The Mass, as well as the motets, on this new disc from the ever praiseworthy Naxos label, are more wandering, contemplative and bleak than the Stabat Mater. You might expect that of motets for the season of Lent. They are never quite allowed to relax and resolve themselves, forever moving to a dissonance of mild discomfort. I'm not sure how this Mass should be approached in balancing the opportunities to sing with some gusto and the chance to relish its delicate high lines. It shifts about more than one might want to make a coherent unity out of it. But perhaps that's the broken nature of 'modern' sensibility. However, credit where it is due, the Agnus Dei is the highlight, echoing the medieval from the spare vantage point of 1937.
The Motets for the Season of Christmas are thus more quietly devotional and less anxious. All of the pieces here would benefit from a church acoustic rather than a Sony CMT-S20B, I'm sure, but I don't have room to assemble the Elora Festival Singers here.
They make a fine sound in these not over-long compositions. They are not meant to be exciting, and aren't. It is meditative and serious, the Christmas set ending the disc with its most joyous mood, Gloria in excelsis deo, Alleluia, the least restrained but still only moving towards exuberance and, really, quite brief.
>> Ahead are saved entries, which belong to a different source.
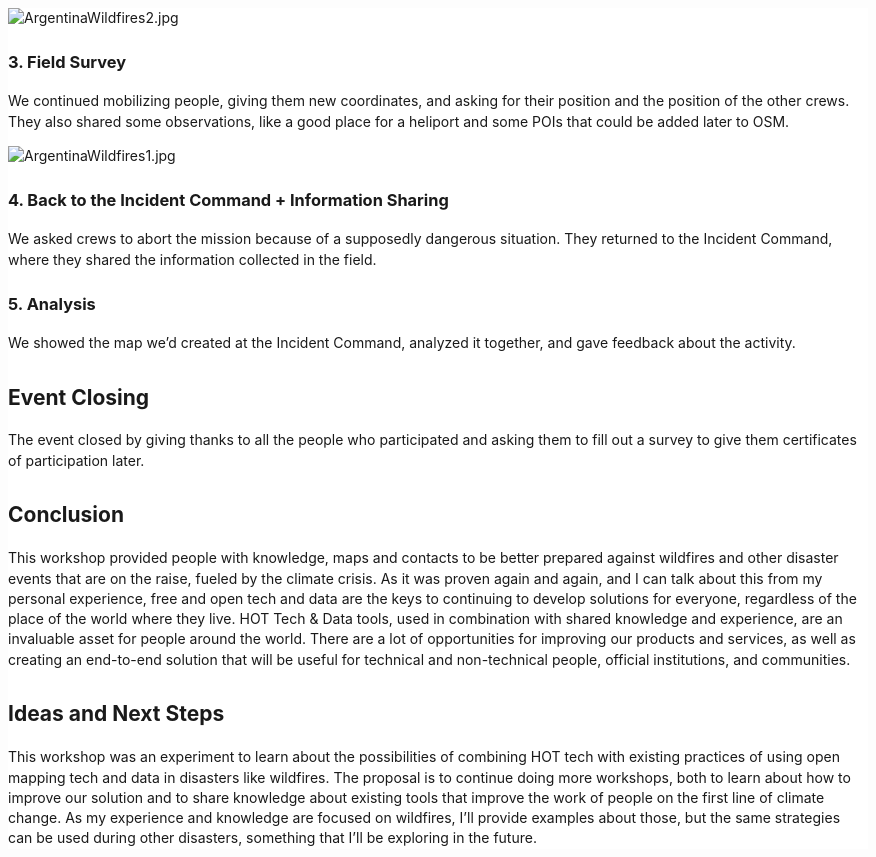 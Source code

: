 ![ArgentinaWildfires2.jpg](/uploads/ArgentinaWildfires2.jpg)

### 3. Field Survey

We continued mobilizing people, giving them new coordinates, and asking for their position and the position of the other crews. They also shared some observations, like a good place for a heliport and some POIs that could be added later to OSM.

![ArgentinaWildfires1.jpg](/uploads/ArgentinaWildfires1.jpg)

### 4. Back to the Incident Command + Information Sharing

We asked crews to abort the mission because of a supposedly dangerous situation. They returned to the Incident Command, where they shared the information collected in the field.

### 5. Analysis

We showed the map we’d created at the Incident Command, analyzed it together, and gave feedback about the activity.

## Event Closing

The event closed by giving thanks to all the people who participated and asking them to fill out a survey to give them certificates of participation later.

## Conclusion

This workshop provided people with knowledge, maps and contacts to be better prepared against wildfires and other disaster events that are on the raise, fueled by the climate crisis. As it was proven again and again, and I can talk about this from my personal experience, free and open tech and data are the keys to continuing to develop solutions for everyone, regardless of the place of the world where they live. HOT Tech & Data tools, used in combination with shared knowledge and experience, are an invaluable asset for people around the world. There are a lot of opportunities for improving our products and services, as well as creating an end-to-end solution that will be useful for technical and non-technical people, official institutions, and communities.

## Ideas and Next Steps

This workshop was an experiment to learn about the possibilities of combining HOT tech with existing practices of using open mapping tech and data in disasters like wildfires. The proposal is to continue doing more workshops, both to learn about how to improve our solution and to share knowledge about existing tools that improve the work of people on the first line of climate change. As my experience and knowledge are focused on wildfires, I’ll provide examples about those, but the same strategies can be used during other disasters, something that I’ll be exploring in the future.

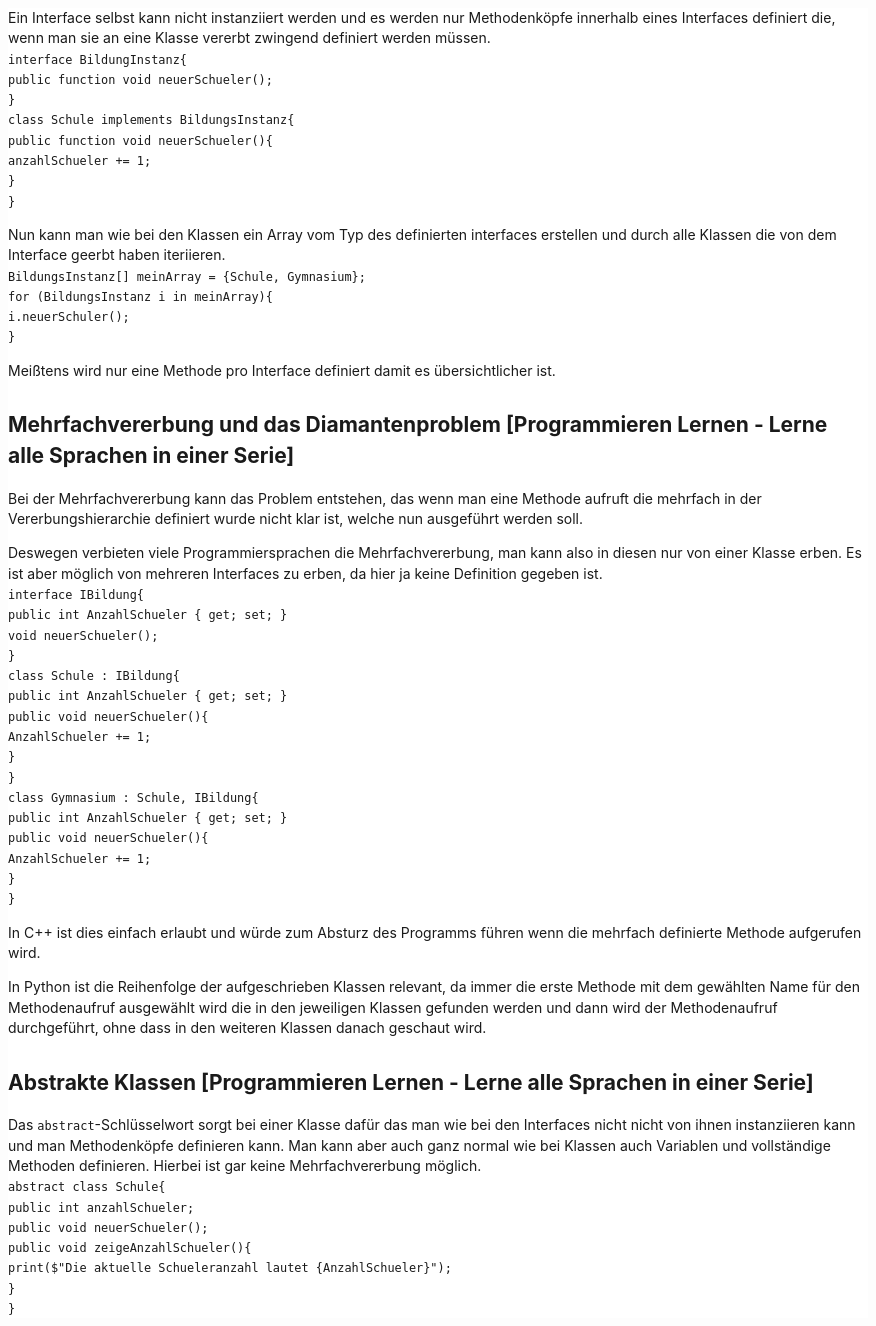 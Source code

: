 Ein Interface selbst kann nicht instanziiert werden und es werden nur Methodenköpfe innerhalb eines Interfaces definiert die, wenn man sie an eine Klasse vererbt zwingend definiert werden müssen.  
`interface BildungInstanz{`  
    `public function void neuerSchueler();`  
`}`  
`class Schule implements BildungsInstanz{`  
    `public function void neuerSchueler(){`  
        `anzahlSchueler += 1;`  
    `}`  
`}`  

Nun kann man wie bei den Klassen ein Array vom Typ des definierten interfaces erstellen und durch alle Klassen die von dem Interface geerbt haben iteriieren.  
`BildungsInstanz[] meinArray = {Schule, Gymnasium};`  
`for (BildungsInstanz i in meinArray){`  
    `i.neuerSchuler();`  
`}`  

Meißtens wird nur eine Methode pro Interface definiert damit es übersichtlicher ist.
## Mehrfachvererbung und das Diamantenproblem [Programmieren Lernen - Lerne alle Sprachen in einer Serie]
Bei der Mehrfachvererbung kann das Problem entstehen, das wenn man eine Methode aufruft die mehrfach in der Vererbungshierarchie definiert wurde nicht klar ist, welche nun ausgeführt werden soll.  

Deswegen verbieten viele Programmiersprachen die Mehrfachvererbung, man kann also in diesen nur von einer Klasse erben. Es ist aber möglich von mehreren Interfaces zu erben, da hier ja keine Definition gegeben ist.  
`interface IBildung{`  
    `public int AnzahlSchueler { get; set; }`  
    `void neuerSchueler();`  
`}`  
`class Schule : IBildung{`  
    `public int AnzahlSchueler { get; set; }`  
    `public void neuerSchueler(){`  
        `AnzahlSchueler += 1;`  
    `}`  
`}`  
`class Gymnasium : Schule, IBildung{`  
    `public int AnzahlSchueler { get; set; }`  
    `public void neuerSchueler(){`  
        `AnzahlSchueler += 1;`  
    `}`  
`}`  

In C++ ist dies einfach erlaubt und würde zum Absturz des Programms führen wenn die mehrfach definierte Methode aufgerufen wird.  

In Python ist die Reihenfolge der aufgeschrieben Klassen relevant, da immer die erste Methode mit dem gewählten Name für den Methodenaufruf ausgewählt wird die in den jeweiligen Klassen gefunden werden und dann wird der Methodenaufruf durchgeführt, ohne dass in den weiteren Klassen danach geschaut wird.  
## Abstrakte Klassen [Programmieren Lernen - Lerne alle Sprachen in einer Serie]
Das `abstract`-Schlüsselwort sorgt bei einer Klasse dafür das man wie bei den Interfaces nicht nicht von ihnen instanziieren kann und man Methodenköpfe definieren kann. Man kann aber auch ganz normal wie bei Klassen auch Variablen und vollständige Methoden definieren. Hierbei ist gar keine Mehrfachvererbung möglich.  
`abstract class Schule{`  
    `public int anzahlSchueler;`  
    `public void neuerSchueler();`  
    `public void zeigeAnzahlSchueler(){`  
        `print($"Die aktuelle Schueleranzahl lautet {AnzahlSchueler}");`  
    `}`  
`}`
If one doesn't try these things, one never finds out. This disc is not always going to be the one to choose when Poulenc feels like the thing I want to listen to and that's betting without the Dialogues des Carmelites discs I haven't bought yet.
I've just accidentally put 10 times more than I intended on my four horses at Sandown tomorrow. If they all win, I can sit and click on CD's on Amazon for a whole evening, get my Ton Koopman Buxtehude Complete Works, a Bach Cantatas box-set, the Haydn String Quartets and everything else one really ought to have that I as yet don't. So the Poulenc opera will be on that list.
Later. Playing the disc a second time, I like it more. It has its way of capturing that weird mystery so beloved of religion, and perhaps Catholicism in particular. That will teach me not to review things first time out and well before the end of the first bottle of Roc de Chevaliers, Bordeaux Superieur 2012.